Stop at the line that contains "in Visual Studio)</span></span>". Until then, set down each line of the records exactly, beginning with the first, and skip pictures.

· · ·

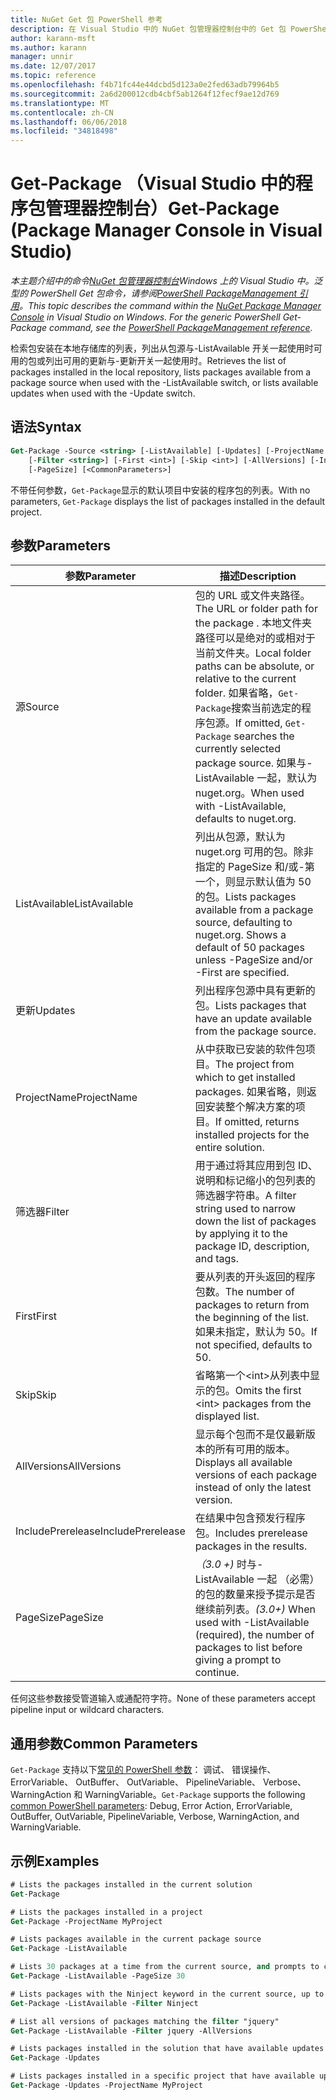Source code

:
 ```yaml
---
title: NuGet Get 包 PowerShell 参考
description: 在 Visual Studio 中的 NuGet 包管理器控制台中的 Get 包 PowerShell 命令参考。
author: karann-msft
ms.author: karann
manager: unnir
ms.date: 12/07/2017
ms.topic: reference
ms.openlocfilehash: f4b71fc44e44dcbd5d123a0e2fed63adb79964b5
ms.sourcegitcommit: 2a6d200012cdb4cbf5ab1264f12fecf9ae12d769
ms.translationtype: MT
ms.contentlocale: zh-CN
ms.lasthandoff: 06/06/2018
ms.locfileid: "34818498"
---
```

# <a name="get-package-package-manager-console-in-visual-studio"></a><span data-ttu-id="7fe06-103">Get-Package （Visual Studio 中的程序包管理器控制台）</span><span class="sxs-lookup"><span data-stu-id="7fe06-103">Get-Package (Package Manager Console in Visual Studio)</span></span>

<span data-ttu-id="7fe06-104">*本主题介绍中的命令[NuGet 包管理器控制台](package-manager-console.md)Windows 上的 Visual Studio 中。泛型的 PowerShell Get 包命令，请参阅[PowerShell PackageManagement 引用](/powershell/module/packagemanagement/?view=powershell-6)。*</span><span class="sxs-lookup"><span data-stu-id="7fe06-104">*This topic describes the command within the [NuGet Package Manager Console](package-manager-console.md) in Visual Studio on Windows. For the generic PowerShell Get-Package command, see the [PowerShell PackageManagement reference](/powershell/module/packagemanagement/?view=powershell-6).*</span></span>

<span data-ttu-id="7fe06-105">检索包安装在本地存储库的列表，列出从包源与-ListAvailable 开关一起使用时可用的包或列出可用的更新与-更新开关一起使用时。</span><span class="sxs-lookup"><span data-stu-id="7fe06-105">Retrieves the list of packages installed in the local repository, lists packages available from a package source when used with the -ListAvailable switch, or lists available updates when used with the -Update switch.</span></span>

## <a name="syntax"></a><span data-ttu-id="7fe06-106">语法</span><span class="sxs-lookup"><span data-stu-id="7fe06-106">Syntax</span></span>

```ps
Get-Package -Source <string> [-ListAvailable] [-Updates] [-ProjectName <string>]
    [-Filter <string>] [-First <int>] [-Skip <int>] [-AllVersions] [-IncludePrerelease]
    [-PageSize] [<CommonParameters>]
```

<span data-ttu-id="7fe06-107">不带任何参数，`Get-Package`显示的默认项目中安装的程序包的列表。</span><span class="sxs-lookup"><span data-stu-id="7fe06-107">With no parameters, `Get-Package` displays the list of packages installed in the default project.</span></span>

## <a name="parameters"></a><span data-ttu-id="7fe06-108">参数</span><span class="sxs-lookup"><span data-stu-id="7fe06-108">Parameters</span></span>

| <span data-ttu-id="7fe06-109">参数</span><span class="sxs-lookup"><span data-stu-id="7fe06-109">Parameter</span></span> | <span data-ttu-id="7fe06-110">描述</span><span class="sxs-lookup"><span data-stu-id="7fe06-110">Description</span></span> |
| --- | --- |
| <span data-ttu-id="7fe06-111">源</span><span class="sxs-lookup"><span data-stu-id="7fe06-111">Source</span></span> | <span data-ttu-id="7fe06-112">包的 URL 或文件夹路径。</span><span class="sxs-lookup"><span data-stu-id="7fe06-112">The URL or folder path for the package .</span></span> <span data-ttu-id="7fe06-113">本地文件夹路径可以是绝对的或相对于当前文件夹。</span><span class="sxs-lookup"><span data-stu-id="7fe06-113">Local folder paths can be absolute, or relative to the current folder.</span></span> <span data-ttu-id="7fe06-114">如果省略，`Get-Package`搜索当前选定的程序包源。</span><span class="sxs-lookup"><span data-stu-id="7fe06-114">If omitted, `Get-Package` searches the currently selected package source.</span></span> <span data-ttu-id="7fe06-115">如果与-ListAvailable 一起，默认为 nuget.org。</span><span class="sxs-lookup"><span data-stu-id="7fe06-115">When used with -ListAvailable, defaults to nuget.org.</span></span> |
| <span data-ttu-id="7fe06-116">ListAvailable</span><span class="sxs-lookup"><span data-stu-id="7fe06-116">ListAvailable</span></span> | <span data-ttu-id="7fe06-117">列出从包源，默认为 nuget.org 可用的包。除非指定的 PageSize 和/或-第一个，则显示默认值为 50 的包。</span><span class="sxs-lookup"><span data-stu-id="7fe06-117">Lists packages available from a package source, defaulting to nuget.org. Shows a default of 50 packages unless -PageSize and/or -First are specified.</span></span> |
| <span data-ttu-id="7fe06-118">更新</span><span class="sxs-lookup"><span data-stu-id="7fe06-118">Updates</span></span> | <span data-ttu-id="7fe06-119">列出程序包源中具有更新的包。</span><span class="sxs-lookup"><span data-stu-id="7fe06-119">Lists packages that have an update available from the package source.</span></span> |
| <span data-ttu-id="7fe06-120">ProjectName</span><span class="sxs-lookup"><span data-stu-id="7fe06-120">ProjectName</span></span> | <span data-ttu-id="7fe06-121">从中获取已安装的软件包项目。</span><span class="sxs-lookup"><span data-stu-id="7fe06-121">The project from which to get installed packages.</span></span> <span data-ttu-id="7fe06-122">如果省略，则返回安装整个解决方案的项目。</span><span class="sxs-lookup"><span data-stu-id="7fe06-122">If omitted, returns installed projects for the entire solution.</span></span> |
| <span data-ttu-id="7fe06-123">筛选器</span><span class="sxs-lookup"><span data-stu-id="7fe06-123">Filter</span></span> | <span data-ttu-id="7fe06-124">用于通过将其应用到包 ID、 说明和标记缩小的包列表的筛选器字符串。</span><span class="sxs-lookup"><span data-stu-id="7fe06-124">A filter string used to narrow down the list of packages by applying it to the package ID, description, and tags.</span></span> |
| <span data-ttu-id="7fe06-125">First</span><span class="sxs-lookup"><span data-stu-id="7fe06-125">First</span></span> | <span data-ttu-id="7fe06-126">要从列表的开头返回的程序包数。</span><span class="sxs-lookup"><span data-stu-id="7fe06-126">The number of packages to return from the beginning of the list.</span></span> <span data-ttu-id="7fe06-127">如果未指定，默认为 50。</span><span class="sxs-lookup"><span data-stu-id="7fe06-127">If not specified, defaults to 50.</span></span> |
| <span data-ttu-id="7fe06-128">Skip</span><span class="sxs-lookup"><span data-stu-id="7fe06-128">Skip</span></span> | <span data-ttu-id="7fe06-129">省略第一个&lt;int&gt;从列表中显示的包。</span><span class="sxs-lookup"><span data-stu-id="7fe06-129">Omits the first &lt;int&gt; packages from the displayed list.</span></span>  |
| <span data-ttu-id="7fe06-130">AllVersions</span><span class="sxs-lookup"><span data-stu-id="7fe06-130">AllVersions</span></span> | <span data-ttu-id="7fe06-131">显示每个包而不是仅最新版本的所有可用的版本。</span><span class="sxs-lookup"><span data-stu-id="7fe06-131">Displays all available versions of each package instead of only the latest version.</span></span> |
| <span data-ttu-id="7fe06-132">IncludePrerelease</span><span class="sxs-lookup"><span data-stu-id="7fe06-132">IncludePrerelease</span></span> | <span data-ttu-id="7fe06-133">在结果中包含预发行程序包。</span><span class="sxs-lookup"><span data-stu-id="7fe06-133">Includes prerelease packages in the results.</span></span> |
| <span data-ttu-id="7fe06-134">PageSize</span><span class="sxs-lookup"><span data-stu-id="7fe06-134">PageSize</span></span> | <span data-ttu-id="7fe06-135">*（3.0 +)* 时与-ListAvailable 一起 （必需） 的包的数量来授予提示是否继续前列表。</span><span class="sxs-lookup"><span data-stu-id="7fe06-135">*(3.0+)* When used with -ListAvailable (required), the number of packages to list before giving a prompt to continue.</span></span> |

<span data-ttu-id="7fe06-136">任何这些参数接受管道输入或通配符字符。</span><span class="sxs-lookup"><span data-stu-id="7fe06-136">None of these parameters accept pipeline input or wildcard characters.</span></span>

## <a name="common-parameters"></a><span data-ttu-id="7fe06-137">通用参数</span><span class="sxs-lookup"><span data-stu-id="7fe06-137">Common Parameters</span></span>

<span data-ttu-id="7fe06-138">`Get-Package` 支持以下[常见的 PowerShell 参数](http://go.microsoft.com/fwlink/?LinkID=113216)： 调试、 错误操作、 ErrorVariable、 OutBuffer、 OutVariable、 PipelineVariable、 Verbose、 WarningAction 和 WarningVariable。</span><span class="sxs-lookup"><span data-stu-id="7fe06-138">`Get-Package` supports the following [common PowerShell parameters](http://go.microsoft.com/fwlink/?LinkID=113216): Debug, Error Action, ErrorVariable, OutBuffer, OutVariable, PipelineVariable, Verbose, WarningAction, and WarningVariable.</span></span>

## <a name="examples"></a><span data-ttu-id="7fe06-139">示例</span><span class="sxs-lookup"><span data-stu-id="7fe06-139">Examples</span></span>

```ps
# Lists the packages installed in the current solution
Get-Package

# Lists the packages installed in a project
Get-Package -ProjectName MyProject

# Lists packages available in the current package source
Get-Package -ListAvailable

# Lists 30 packages at a time from the current source, and prompts to continue if more are available
Get-Package -ListAvailable -PageSize 30

# Lists packages with the Ninject keyword in the current source, up to 50
Get-Package -ListAvailable -Filter Ninject

# List all versions of packages matching the filter "jquery"
Get-Package -ListAvailable -Filter jquery -AllVersions

# Lists packages installed in the solution that have available updates
Get-Package -Updates

# Lists packages installed in a specific project that have available updates
Get-Package -Updates -ProjectName MyProject
```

· · ·

§ EXERCISE ANSWER:
Source code

:
 ```yaml
---
title: NuGet Get 包 PowerShell 参考
description: 在 Visual Studio 中的 NuGet 包管理器控制台中的 Get 包 PowerShell 命令参考。
author: karann-msft
ms.author: karann
manager: unnir
ms.date: 12/07/2017
ms.topic: reference
ms.openlocfilehash: f4b71fc44e44dcbd5d123a0e2fed63adb79964b5
ms.sourcegitcommit: 2a6d200012cdb4cbf5ab1264f12fecf9ae12d769
ms.translationtype: MT
ms.contentlocale: zh-CN
ms.lasthandoff: 06/06/2018
ms.locfileid: "34818498"
---
```

# <a name="get-package-package-manager-console-in-visual-studio"></a><span data-ttu-id="7fe06-103">Get-Package （Visual Studio 中的程序包管理器控制台）</span><span class="sxs-lookup"><span data-stu-id="7fe06-103">Get-Package (Package Manager Console in Visual Studio)</span></span>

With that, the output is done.